While progressive Whites in the legal community galvanized around the issue, the Black community was slow to catch on even though Mr. Burge's alleged victims were predominately Black.
Atty. Willis noted there was no sustained organizing movement within the Black community around police torture until he created his group in 2005. Additionally, police torture was not on the agendas of the city's leading civil rights agencies, like PUSH, NAACP or the Chicago Urban League.
“Periodically something would come up, and they would speak out, but none of them had sustained programs or organizations dealing with police violence,” Mr. Willis said, noting that even fewer Black attorneys dealt with civil rights work.
The absence of Black involvement didn't mean they were not concern, Mr. Willis explained. There just was no vehicle to mobilize them, he said. His group gave Blacks a way to get involved and raised issues not considered by other groups.

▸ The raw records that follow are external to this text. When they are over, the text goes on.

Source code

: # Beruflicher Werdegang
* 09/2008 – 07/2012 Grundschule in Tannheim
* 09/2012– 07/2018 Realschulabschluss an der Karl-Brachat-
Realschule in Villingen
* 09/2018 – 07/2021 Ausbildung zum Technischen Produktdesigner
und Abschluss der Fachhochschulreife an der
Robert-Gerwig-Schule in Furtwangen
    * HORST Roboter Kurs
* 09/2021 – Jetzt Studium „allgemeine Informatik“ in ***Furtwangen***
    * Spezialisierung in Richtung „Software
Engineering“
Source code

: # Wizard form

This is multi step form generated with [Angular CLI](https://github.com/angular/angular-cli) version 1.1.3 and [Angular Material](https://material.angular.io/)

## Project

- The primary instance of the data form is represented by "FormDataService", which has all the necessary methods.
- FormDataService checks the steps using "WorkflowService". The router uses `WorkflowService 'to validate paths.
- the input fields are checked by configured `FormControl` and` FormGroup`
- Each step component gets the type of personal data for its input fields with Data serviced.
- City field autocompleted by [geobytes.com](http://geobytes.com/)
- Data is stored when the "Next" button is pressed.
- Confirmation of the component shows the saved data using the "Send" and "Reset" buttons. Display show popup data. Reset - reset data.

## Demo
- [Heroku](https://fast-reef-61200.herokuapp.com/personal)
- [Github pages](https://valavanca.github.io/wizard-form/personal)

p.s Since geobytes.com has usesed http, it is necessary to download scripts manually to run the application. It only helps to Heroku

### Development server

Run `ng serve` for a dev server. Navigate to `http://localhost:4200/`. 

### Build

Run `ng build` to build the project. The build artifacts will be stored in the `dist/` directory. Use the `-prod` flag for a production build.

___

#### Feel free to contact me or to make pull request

His group was the first to call for reparations for Mr. Burge's alleged victims and cited Chicago's own human right violation with the Burge case as reason not to bring the 2016 Olympics here.
“You need a Black political organization that has the ability and understands the importance of being able to coalesce with other groups … when we think it is appropriate,” he said.

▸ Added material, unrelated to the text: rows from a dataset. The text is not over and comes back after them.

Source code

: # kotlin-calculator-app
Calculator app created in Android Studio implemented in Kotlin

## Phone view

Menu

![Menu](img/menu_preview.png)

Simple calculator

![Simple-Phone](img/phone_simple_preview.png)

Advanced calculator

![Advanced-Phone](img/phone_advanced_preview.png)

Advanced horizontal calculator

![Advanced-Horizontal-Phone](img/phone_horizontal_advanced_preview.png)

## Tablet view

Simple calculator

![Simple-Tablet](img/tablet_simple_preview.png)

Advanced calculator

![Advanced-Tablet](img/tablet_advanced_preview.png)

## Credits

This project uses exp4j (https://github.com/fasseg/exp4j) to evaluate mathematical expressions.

The momentum further gained steam when the human rights and the anti-death penalty movements joined forces. Together, they successfully pressured Gov. Ryan to impose a moratorium on state executions in the late 1990s. He later emptied death row in 2003 after compelling evidence showed several men may have been put there because of Mr. Burge's alleged interrogation tactics.
“The two groups came together in common fight … because there were men who were tortured on death row so it became a unified struggle,” Atty. Taylor explained.

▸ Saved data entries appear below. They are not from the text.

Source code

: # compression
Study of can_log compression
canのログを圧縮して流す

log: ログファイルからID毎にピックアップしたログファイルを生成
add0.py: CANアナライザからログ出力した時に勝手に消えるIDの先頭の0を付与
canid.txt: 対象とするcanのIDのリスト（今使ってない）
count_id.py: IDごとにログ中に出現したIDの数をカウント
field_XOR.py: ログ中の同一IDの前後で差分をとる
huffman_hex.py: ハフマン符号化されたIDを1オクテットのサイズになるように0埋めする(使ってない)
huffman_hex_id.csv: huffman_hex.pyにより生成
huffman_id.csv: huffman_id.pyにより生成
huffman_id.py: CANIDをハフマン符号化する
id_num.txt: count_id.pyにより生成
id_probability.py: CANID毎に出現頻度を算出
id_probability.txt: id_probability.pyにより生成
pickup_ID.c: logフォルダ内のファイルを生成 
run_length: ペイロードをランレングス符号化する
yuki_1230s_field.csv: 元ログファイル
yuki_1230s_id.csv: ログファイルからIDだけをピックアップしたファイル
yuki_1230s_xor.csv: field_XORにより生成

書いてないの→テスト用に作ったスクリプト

Gov. Ryan commuted death row prisoners to life sentences and pardoned four men—Mr. Hobley, Aaron Patterson, Leroy Orange and Stanley Howard—based on innocence because they were tortured into making false confessions. They won a $19.1 million settlement in their civil rights case.
“That was another victory for the grassroots movement,” Atty. Taylor said.
But the victory was bittersweet. The special prosecutor activists urged to be appointed to bring charges against Mr. Burge refused. The special prosecutor, then Cook County States Attorney Richard Devine, had ties with the Daley administration.
“He spent fours year investigating and refused to bring any indictments, refused to recognize the racist aspect of the torture and refused to call it systematic,” Atty. Taylor said.
“The grassroots movement was outraged that this special prosecutor who was so closely connected to the Daley machine and to the police had written a whitewashed report,” he added.
Undaunted activists wrote a shadow report outlining the extent of alleged Burge and police department crimes. Nearly 200 community groups signed onto the report, which demanded hearings at the city, county and federal level. Eventually that lead to the U.S. attorney indicting Mr. Burge in 2008 and investigating others under his command.
The movement's efforts garnered international attention, when activists presented their findings in 2006 to the UN's committee against torture. The UN's rebuke was resounding.
“The United Nations in their report talked about Abu Ghraib, Guantanamo Bay and Chicago,” Atty. Willis said. “I think that was enough to push the justice department to say, ‘Look! What's going in Chicago? Take care of this.' Right after that Burge is prosecuted.”
Atty. Taylor called the journey to get Mr. Burge indicted an uphill battle that many felt wouldn't see the day Mr. Burge got fired, let alone indicted or even some of his victims pardoned.
“These are uphill battles that would not have been able to be accomplished without a combination of the legal and the activist movement,” he said.